Stored entries
Segment Open

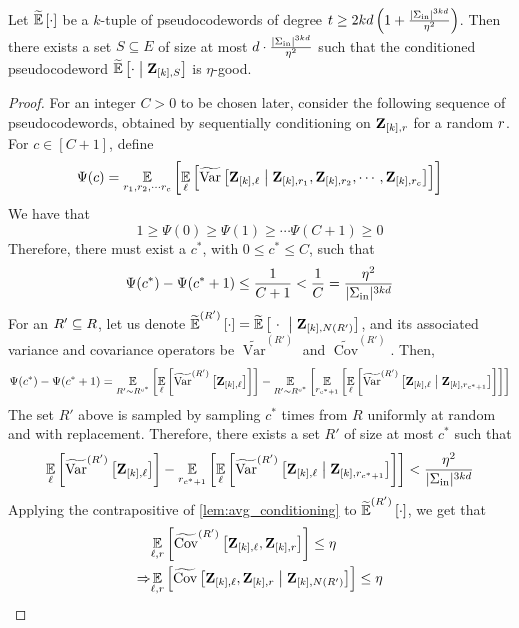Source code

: \begin{lemma}\label{lem:condition_for_eta_good}
	Let $\tildeEx{\cdot}$ be a $k$-tuple of pseudocodewords of degree $t \geq 2kd\left(1+\frac{|\Sigma_{\mathrm{in}}|^{3kd}}{\eta^2}\right)$. Then there exists a set $S \subseteq E$ of size at most $d\cdot \frac{|\Sigma_{\mathrm{in}}|^{3kd}}{\eta^2}$ such that the conditioned pseudocodeword $\tildeEx{\cdot \given \zee_{[k],S}}$ is $\eta$-good.
\end{lemma}

\begin{proof}
	For an integer $C>0$ to be chosen later, consider the following sequence of pseudocodewords, obtained by sequentially conditioning on ${ \mathbf{Z} }_{[k],{ r }}$ for a random ${ r }$. For $c\in [C+1]$, define
	\[
		\Psi(c) = \Ex{\ri_1,\ri_2, \cdots \ri_c}{ \Ex{\li}{\tildeVar{ \zee_{[k],\li} \given \zee_{[k],\ri_1},\zee_{[k],\ri_2},\cdots ,\zee_{[k],r_c}}}}
	\]
	We have that
	\[
		1 \geq \Psi(0) \geq \Psi(1) \geq \cdots \Psi(C+1) \geq 0
	\]
	Therefore, there must exist a $c^*$, with $0\leq c^* \leq C$, such that
	\[
		\Psi(c^*) - \Psi(c^*+1) \leq \frac{1}{C+1} < \frac{1}{C} = \frac{\eta^2}{|\Sigma_{\mathrm{in}}|^{3kd}}
	\]
	For an $R'\subseteq R$, let us denote $\pcod{R'}{\cdot} = \tildeEx{~\cdot~ \given \zee_{[k],N(R')}}$, and its associated variance and covariance operators be $\widetilde{\operatorname{Var}}^{(R')}$ and $\widetilde{\operatorname{Cov}}^{(R')}$. Then,
	\[
		\Psi(c^*) - \Psi(c^*+1) = \Ex{R' \sim R^{c^*}}{\Ex{\li}{\widetilde{\operatorname{Var}}^{(R')}\left[\zee_{[k],\li}\right]}} - \Ex{R'\sim R^{c^*}}{ \Ex{\ri_{c^*+1}}{\Ex{\li}{\widetilde{\operatorname{Var}}^{(R')}\left[\zee_{[k],\li} \given \zee_{[k], \ri_{c^*+1} }\right]}}}
	\]
	The set $R'$ above is sampled by sampling $c^*$ times from $R$ uniformly at random and with replacement. Therefore, there exists a set $R'$ of size at most $c^*$ such that
	\[
		\Ex{\li}{\widetilde{\operatorname{Var}}^{(R')}\left[\zee_{[k],\li}\right]} -  \Ex{\ri_{c^*+1}}{\Ex{\li}{\widetilde{\operatorname{Var}}^{(R')}\left[\zee_{[k],\li} \given \zee_{[k], \ri_{c^*+1} }\right]}} < \frac{\eta^2}{|\Sigma_{\inn}|^{3kd}}
	\]
	Applying the contrapositive of \cref{lem:avg_conditioning} to $\widetilde{\operatorname*{\mathbb{E}}}^{(R')}\left[ \cdot \right]$, we get that
		\begin{align*}
		&\Ex{\li,\ri}{\widetilde{ \operatorname{Cov}}^{(R')} \left[ \zee_{[k],\li}, \zee_{[k],\ri} \right]}\leq \eta \\
		\implies &\Ex{\li,\ri}{\widetilde{\operatorname{Cov}}\left[\zee_{[k],\li}, \zee_{[k],\ri} \given \zee_{[k],N(R')} \right]} \leq \eta

\end{align*}
\end{proof}

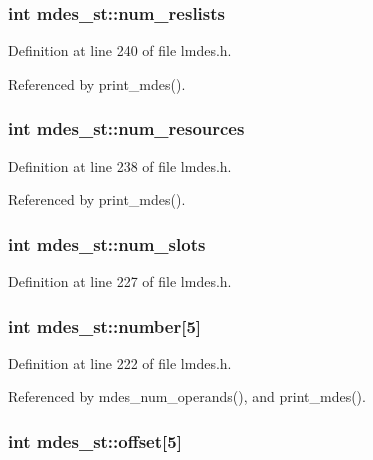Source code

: \subsubsection{\setlength{\rightskip}{0pt plus 5cm}int \bf{mdes\_\-st::num\_\-reslists}}\label{structmdes__st_1d5ecc9d3fa408ec56becadbbd3be2aa}




Definition at line 240 of file lmdes.h.

Referenced by print\_\-mdes().
\subsubsection{\setlength{\rightskip}{0pt plus 5cm}int \bf{mdes\_\-st::num\_\-resources}}\label{structmdes__st_cf06ff3643ff3e4d0d0a4e8ba8422149}




Definition at line 238 of file lmdes.h.

Referenced by print\_\-mdes().
\subsubsection{\setlength{\rightskip}{0pt plus 5cm}int \bf{mdes\_\-st::num\_\-slots}}\label{structmdes__st_c586c61ba65b9cf1f47c3958a8733221}




Definition at line 227 of file lmdes.h.
\subsubsection{\setlength{\rightskip}{0pt plus 5cm}int \bf{mdes\_\-st::number}[5]}\label{structmdes__st_c34628a21ebb2f399adb56922b09d17c}




Definition at line 222 of file lmdes.h.

Referenced by mdes\_\-num\_\-operands(), and print\_\-mdes().
\subsubsection{\setlength{\rightskip}{0pt plus 5cm}int \bf{mdes\_\-st::offset}[5]}\label{structmdes__st_35702b33712810e42a62051cd83a0649}




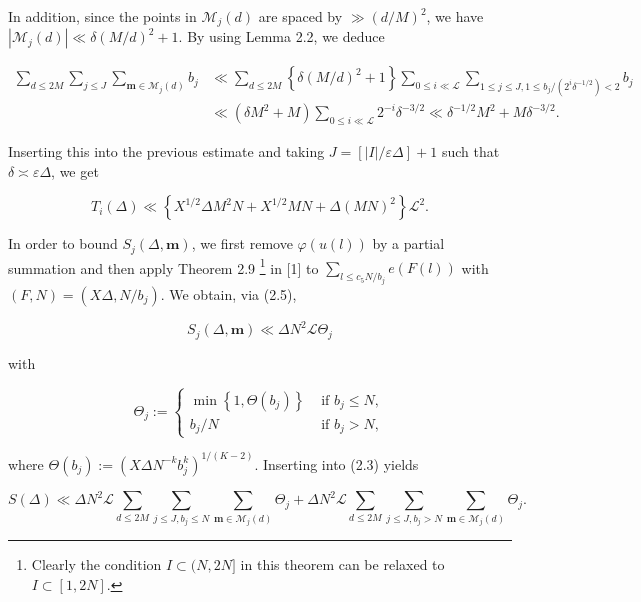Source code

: \documentclass[10pt]{article}
\newcommand{\starfootnote}[1]{%
  \begingroup
  \renewcommand{\thefootnote}{\fnsymbol{footnote}}%
  \footnote[1]{#1}%
  \endgroup
}
\begin{document}
In addition, since the points in $\mathscr{M}_{j}(d)$ are spaced by $\gg(d/M)^2$, we have $\left|\mathscr{M}_{j}(d)\right| \ll \delta(M / d)^{2}+1$. By using Lemma 2.2, we deduce

$$
\begin{aligned}
\sum_{d \leqslant 2 M} \sum_{j \leqslant J} \sum_{\mathbf{m} \in \mathscr{M}_{j}(d)} b_{j} & \ll \sum_{d \leqslant 2 M}\left\{\delta(M / d)^{2}+1\right\} \sum_{0 \leqslant i \ll \mathscr{L}} \sum_{1 \leqslant j \leqslant J, 1\leqslant b_j/(2^i\delta^{-1/2})<2} b_{j} \\
& \ll\left(\delta M^{2}+M\right) \sum_{0 \leqslant i \ll \mathscr{L}} 2^{-i} \delta^{-3 / 2} \ll \delta^{-1 / 2} M^{2}+M \delta^{-3 / 2} .
\end{aligned}
$$

Inserting this into the previous estimate and taking $J=[|I| / \varepsilon \Delta]+1$ such that $\delta \asymp \varepsilon \Delta$, we get


\begin{equation*}
T_{i}(\Delta) \ll\left\{X^{1 / 2} \Delta M^{2} N+X^{1 / 2} M N+\Delta(M N)^{2}\right\} \mathscr{L}^{2} . \tag{2.8}
\end{equation*}


In order to bound $S_{j}(\Delta, \mathbf{m})$, we first remove $\varphi(u(l))$ by a partial summation and then apply Theorem 2.9\starfootnote{Clearly the condition $I\subset(N,2N]$ in this theorem can be relaxed to $I\subset[1,2N]$.} in [1] to $\sum_{l \leqslant c_{5} N / b_{j}} e(F(l))$ with $(F, N)=\left(X \Delta, N / b_{j}\right)$. We obtain, via (2.5),

$$
S_{j}(\Delta, \mathbf{m}) \ll \Delta N^{2} \mathscr{L} \Theta_{j}
$$

with

$$
\Theta_{j}:= \begin{cases}\min \left\{1, \Theta\left(b_{j}\right)\right\} & \text { if } b_{j} \leqslant N, \\ b_{j} / N & \text { if } b_{j}>N,\end{cases}
$$

where $\Theta\left(b_{j}\right):=\left(X \Delta N^{-k} b_{j}^{k}\right)^{1 /(K-2)}$. Inserting into (2.3) yields


\begin{equation*}
S(\Delta) \ll \Delta N^{2} \mathscr{L} \sum_{d \leqslant 2 M} \sum_{j \leqslant J, b_{j} \leqslant N} \sum_{\mathbf{m} \in \mathscr{M}_{j}(d)} \Theta_{j}+\Delta N^{2} \mathscr{L} \sum_{d \leqslant 2 M} \sum_{j \leqslant J, b_{j}>N} \sum_{\mathbf{m} \in \mathscr{M}_{j}(d)} \Theta_{j} . \tag{2.9}
\end{equation*}
\end{document}
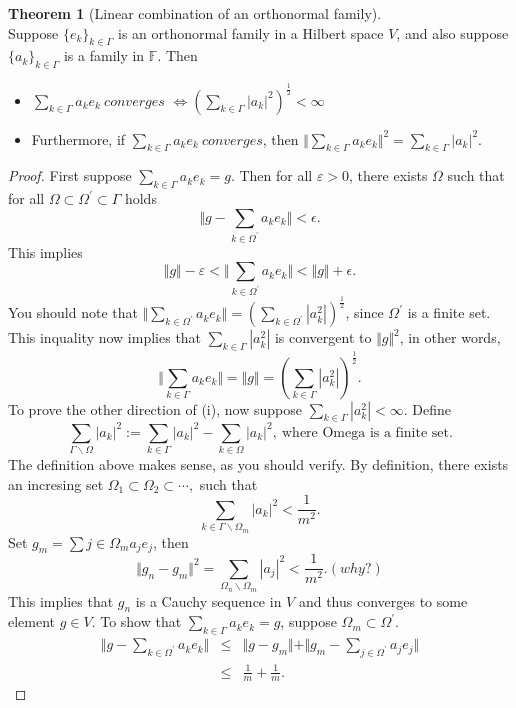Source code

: \documentclass[12pt]{book}
\theoremstyle{definition}
\newtheorem{theorem}{Theorem}[chapter]
\newcommand{\F}{\mathbb{F}}
\begin{document}
\begin{theorem}[Linear combination of an orthonormal family] \ \\
Suppose $\{e_k\}_{k \in \Gamma}$ is an orthonormal family in a Hilbert space $V$, and also suppose $\{a_k\}_{k \in \Gamma}$ is a family in $\F$. Then
\begin{itemize}
	\item $\sum_{k \in \Gamma}a_ke_k \ converges$ $\iff (\sum_{k \in \Gamma}|a_k|^2)^{\frac{1}{2}}<\infty$ 
	\item Furthermore, if $\sum_{k \in \Gamma}a_ke_k \ converges$, then $\Vert \sum_{k \in \Gamma}a_ke_k\Vert^2=\sum_{k \in \Gamma}|a_k|^2$.
\end{itemize} 
\end{theorem}
\begin{proof}
First suppose $\sum_{k \in \Gamma}a_ke_k=g$. Then for all $\varepsilon > 0$, there exists $\Omega$ such that for all $\Omega \subset \Omega^\prime\subset \Gamma$ holds
$$
\Vert g - \sum_{k\in \Omega^\prime}a_ke_k\Vert < \epsilon.
$$
This implies 
$$
\Vert g \Vert - \varepsilon < \Vert \sum_{k \in \Omega^\prime}a_ke_k\Vert < \Vert g\Vert + \epsilon.
$$
You should note that $\Vert \sum_{k \in \Omega^\prime}a_ke_k\Vert=(\sum_{k\in \Omega^\prime}|a_k^2|)^{\frac{1}{2}}$, since $\Omega^\prime$ is a finite set. This inquality now implies that $\sum_{k\in \Gamma}|a_k^2|$ is convergent to $\Vert g \Vert^2$, in other words,
$$
\Vert \sum_{k \in \Gamma} a_ke_k \Vert = \Vert g\Vert= (\sum_{k\in \Gamma}|a_k^2|)^\frac{1}{2}.
$$
To prove the other direction of (i), now suppose $\sum_{k\in \Gamma}|a_k^2|<\infty$. Define
$$
\sum_{\Gamma \backslash \Omega}|a_k|^2 := \sum_{k \in \Gamma}|a_k|^2 - \sum_{k \in \Omega}|a_k|^2, \ \text{where Omega is a finite set.}
$$
The definition above makes sense, as you should verify. By definition, there exists an incresing set $\Omega_1\subset \Omega_2 \subset \cdots,$ such that 
$$
\sum_{k \in \Gamma \backslash \Omega_m} |a_k|^2 < \frac{1}{m^2}.
$$
Set $g_m = \sum{j\in \Omega_m}a_je_j$, then
$$
\Vert g_n -g_m \Vert ^2 = \sum_{\Omega_n \backslash \Omega_m}|a_j|^2<\frac{1}{m^2}.(why?)
$$
This implies that $g_n$ is a Cauchy sequence in $V$ and thus converges to some element $g \in V$. To show that $\sum_{k \in \Gamma}a_ke_k=g$, suppose $\Omega_m \subset \Omega^\prime $.
\begin{eqnarray*}
	\Vert g - \sum_{k \in \Omega^\prime}a_ke_k\Vert &\leq& \Vert g-g_m\Vert + \Vert g_m-\sum_{j \in \Omega^\prime}a_je_j \Vert \\
	&\leq & \frac{1}{m} + \frac{1}{m}.
\end{eqnarray*}
\end{proof}
\end{document}
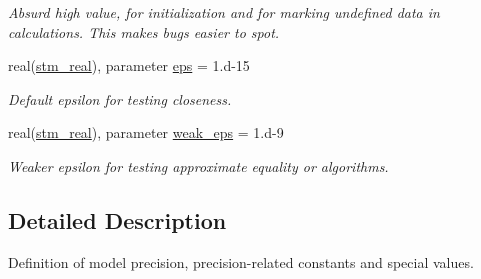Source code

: \begin{CompactItemize}
\begin{CompactList}\small\item\em Absurd high value, for initialization and for marking undefined data in calculations. This makes bugs easier to spot. \item\end{CompactList}\item 
\hypertarget{a00071_75346b905331f4d4b5fe8160e637f70c}{
real(\hyperlink{a00071_be430a25ddbcfe29c5bd13189b85de5d}{stm\_\-real}), parameter \hyperlink{a00071_75346b905331f4d4b5fe8160e637f70c}{eps} = 1.d-15}
\label{a00071_75346b905331f4d4b5fe8160e637f70c}

\begin{CompactList}\small\item\em Default epsilon for testing closeness. \item\end{CompactList}\item 
\hypertarget{a00071_614baa82da5ee6158493502e37d2349c}{
real(\hyperlink{a00071_be430a25ddbcfe29c5bd13189b85de5d}{stm\_\-real}), parameter \hyperlink{a00071_614baa82da5ee6158493502e37d2349c}{weak\_\-eps} = 1.d-9}
\label{a00071_614baa82da5ee6158493502e37d2349c}

\begin{CompactList}\small\item\em Weaker epsilon for testing approximate equality or algorithms. \item\end{CompactList}\end{CompactItemize}


\subsection{Detailed Description}
Definition of model precision, precision-related constants and special values. 


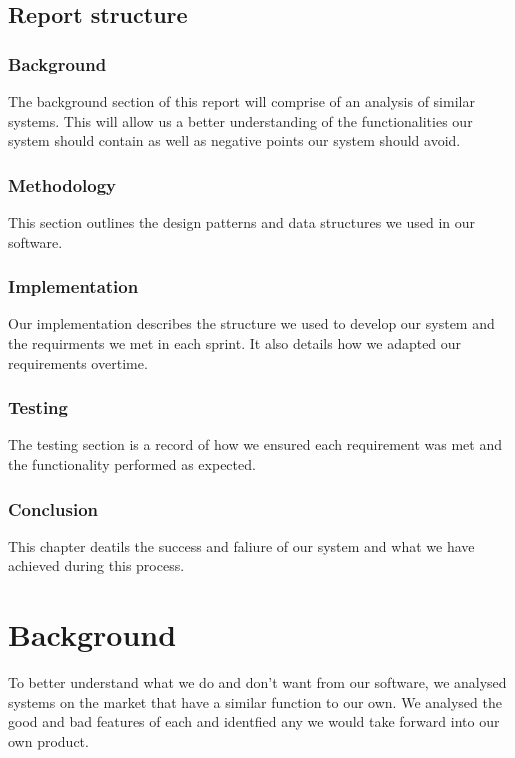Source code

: \documentclass[a4paper, oneside, 11pt]{report}
\begin{document}
\section{Report structure}

\subsection {Background}

The background section of this report will comprise of an analysis of similar systems. This will allow us a better understanding of the functionalities our system should contain as well as negative points our system should avoid.

\subsection {Methodology}

This section outlines the design patterns and data structures we used in our software.

\subsection {Implementation}

Our implementation describes the structure we used to develop our system and the requirments we met in each sprint. It also details how we adapted our requirements overtime.

\subsection {Testing}

The testing section is a record of how we ensured each requirement was met and the functionality performed as expected.

\subsection {Conclusion}

This chapter deatils the success and faliure of our system and what we have achieved during this process.

\chapter{Background}

To better understand what we do and don't want from our software, we analysed systems on the market that have a similar function to our own. We analysed the good and bad features of each and identfied any we would take forward into our own product.
\end{document}
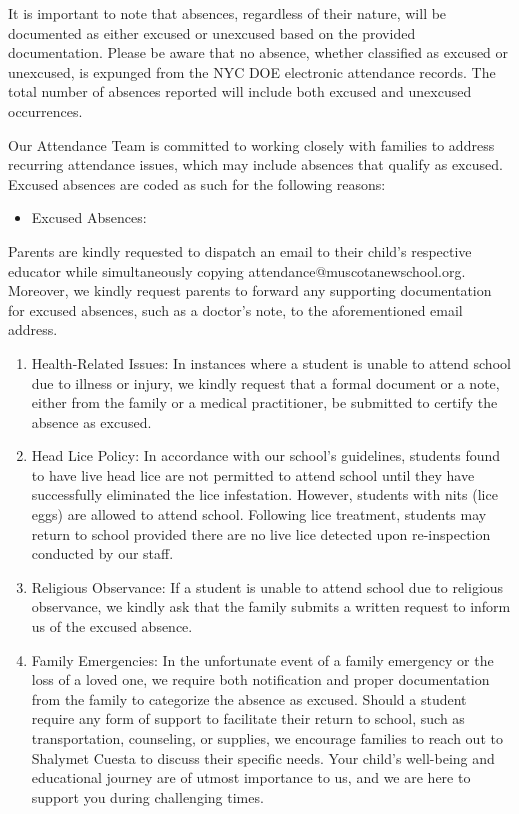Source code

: \documentclass[letterpaper, 11pt]{article}
\begin{document}
It is important to note that absences, regardless of their nature, will be documented as either excused or unexcused based on the provided documentation. Please be aware that no absence, whether classified as excused or unexcused, is expunged from the NYC DOE electronic attendance records. The total number of absences reported will include both excused and unexcused occurrences.

Our Attendance Team is committed to working closely with families to address recurring attendance issues, which may include absences that qualify as excused. Excused absences are coded as such for the following reasons:
\begin{itemize}
\item Excused Absences:
\end{itemize}
Parents are kindly requested to dispatch an email to their child’s respective educator
while simultaneously copying attendance@muscotanewschool.org. Moreover, we kindly request parents to forward any supporting documentation for excused absences, such as a doctor’s note, to the aforementioned email address.
\begin{enumerate}
\item Health-Related Issues: In instances where a student is unable to attend school due to illness or injury, we kindly request that a formal document or a note, either from the family or a medical practitioner, be submitted to certify the absence as excused.
\item Head Lice Policy: In accordance with our school’s guidelines, students found to have live head lice are not permitted to attend school until they have successfully eliminated the lice infestation. However, students with nits (lice eggs) are allowed to attend school. Following lice treatment, students may return to school provided there are no live lice detected upon re-inspection conducted by our staff.
\item Religious Observance: If a student is unable to attend school due to religious observance, we kindly ask that the family submits a written request to inform us of the excused absence.
\item Family Emergencies: In the unfortunate event of a family emergency or the loss of a loved one, we require both notification and proper documentation from the family to categorize the absence as excused. Should a student require any form of support to facilitate their return to school, such as transportation, counseling, or supplies, we encourage families to reach out to Shalymet Cuesta to discuss their specific needs. Your child’s well-being and educational journey are of utmost importance to us, and we are here to support you during challenging times.
\end{enumerate}
\end{document}
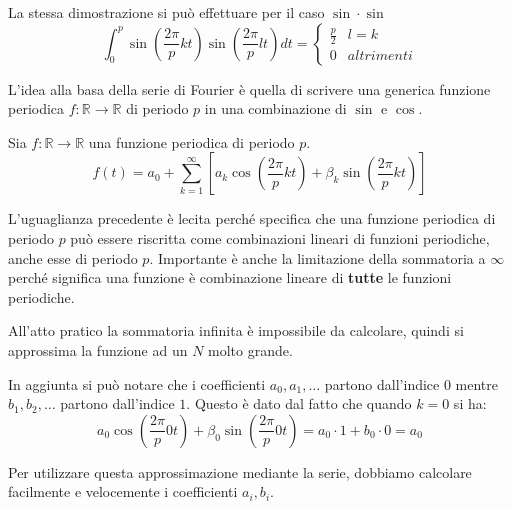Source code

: La stessa dimostrazione si può effettuare per il caso $\sin \cdot \sin$
\begin{equation}
    \int_{0}^{p}\sin \left(\frac{2\pi}{p} kt\right) \sin \left(\frac{2\pi}{p} lt
    \right) dt = \begin{cases}
        \frac{p}{2} & l = k      \\
        0           & altrimenti
    \end{cases}
\end{equation}

L'idea alla basa della serie di Fourier è quella di scrivere una generica funzione
periodica $f:\mathbb{R}\to \mathbb{R}$ di periodo $p$ in una combinazione di $\sin$
e $\cos$.
\begin{definizione}
    Sia $f:\mathbb{R}\to \mathbb{R}$ una funzione periodica di periodo $p$.
    \begin{equation}
        f(t) = a_0 + \sum_{k=1}^{\infty} \left[a_k \cos (\frac{2\pi}{p}kt) +
            \beta_k \sin(\frac{2\pi}{p} kt)\right]
    \end{equation}
\end{definizione}

L'uguaglianza precedente è lecita perché specifica che una funzione periodica di
periodo $p$ può essere riscritta come combinazioni lineari di funzioni periodiche,
anche esse di periodo $p$. Importante è anche la limitazione della sommatoria a
$\infty$ perché significa una funzione è combinazione lineare di \textbf{tutte}
le funzioni periodiche.

All'atto pratico la sommatoria infinita è impossibile da calcolare, quindi si
approssima la funzione ad un $N$ molto grande.

In aggiunta si può notare che i coefficienti $a_0, a_1, \dots$ partono dall'indice
$0$ mentre $b_1,b_2,\dots$ partono dall'indice $1$. Questo è dato dal fatto che
quando $k = 0$ si ha:
\begin{equation*}
    a_0\cos (\frac{2\pi}{p}0t) +\beta_0\sin(\frac{2\pi}{p}0t) = a_0\cdot 1 + b_0
    \cdot 0 = a_0
\end{equation*}

Per utilizzare questa approssimazione mediante la serie, dobbiamo calcolare
facilmente e velocemente i coefficienti $a_i,b_i$.

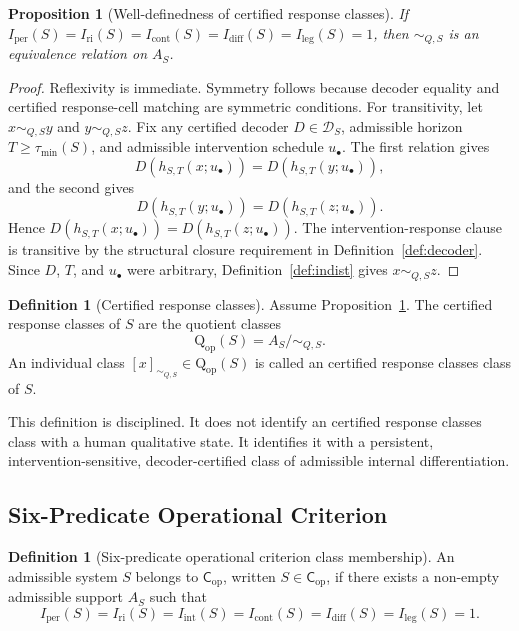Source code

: \documentclass[11pt,a4paper]{article}
\newtheorem{proposition}[theorem]{Proposition}
\theoremstyle{definition}
\newtheorem{definition}[theorem]{Definition}
\newcommand{\Cop}{\mathsf{C}_{\mathrm{op}}}
\newcommand{\Qop}{\mathrm{Q}_{\mathrm{op}}}
\newcommand{\Iper}{I_{\mathrm{per}}}
\newcommand{\Iri}{I_{\mathrm{ri}}}
\newcommand{\Iint}{I_{\mathrm{int}}}
\newcommand{\Icont}{I_{\mathrm{cont}}}
\newcommand{\Idiff}{I_{\mathrm{diff}}}
\newcommand{\Ileg}{I_{\mathrm{leg}}}
\newcommand{\Aset}{A_S}
\newcommand{\Dec}{\mathscr{D}}
\begin{document}
\begin{proposition}[Well-definedness of certified response classes]\label{prop:qop-welldefined}
If $\Iper(S)=\Iri(S)=\Icont(S)=\Idiff(S)=\Ileg(S)=1$, then $\sim_{Q,S}$ is an equivalence relation on $\Aset$.
\end{proposition}

\begin{proof}
Reflexivity is immediate. Symmetry follows because decoder equality and certified response-cell matching are symmetric conditions. For transitivity, let $x \sim_{Q,S} y$ and $y \sim_{Q,S} z$. Fix any certified decoder $D\in\Dec_S$, admissible horizon $T\ge\tau_{\min}(S)$, and admissible intervention schedule $u_\bullet$. The first relation gives
\[
D(h_{S,T}(x;u_\bullet))=D(h_{S,T}(y;u_\bullet)),
\]
and the second gives
\[
D(h_{S,T}(y;u_\bullet))=D(h_{S,T}(z;u_\bullet)).
\]
Hence $D(h_{S,T}(x;u_\bullet))=D(h_{S,T}(z;u_\bullet))$. The intervention-response clause is transitive by the structural closure requirement in Definition~\ref{def:decoder}. Since $D$, $T$, and $u_\bullet$ were arbitrary, Definition~\ref{def:indist} gives $x \sim_{Q,S} z$.
\end{proof}

\begin{definition}[Certified response classes]\label{def:qop}
Assume Proposition~\ref{prop:qop-welldefined}. The certified response classes of $S$ are the quotient classes
\[
\Qop(S) = \Aset / {\sim_{Q,S}}.
\]
An individual class $[x]_{\sim_{Q,S}} \in \Qop(S)$ is called an certified response classes class of $S$.
\end{definition}

This definition is disciplined. It does not identify an certified response classes class with a human qualitative state. It identifies it with a persistent, intervention-sensitive, decoder-certified class of admissible internal differentiation.

\subsection{Six-Predicate Operational Criterion}
\begin{definition}[Six-predicate operational criterion class membership]\label{def:cop}
An admissible system $S$ belongs to $\Cop$, written $S \in \Cop$, if there exists a non-empty admissible support $\Aset$ such that
\[
\Iper(S)=\Iri(S)=\Iint(S)=\Icont(S)=\Idiff(S)=\Ileg(S)=1.
\]
\end{definition}
\end{document}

Segment Closed

Work item:
Only lines that contain "Inserting" are needed, so copy each of them from the data.

Answer for the task:
Inserting this into the previous estimate and taking $J=[|I| / \varepsilon \Delta]+1$ such that $\delta \asymp \varepsilon \Delta$, we get
where $\Theta\left(b_{j}\right):=\left(X \Delta N^{-k} b_{j}^{k}\right)^{1 /(K-2)}$. Inserting into (2.3) yields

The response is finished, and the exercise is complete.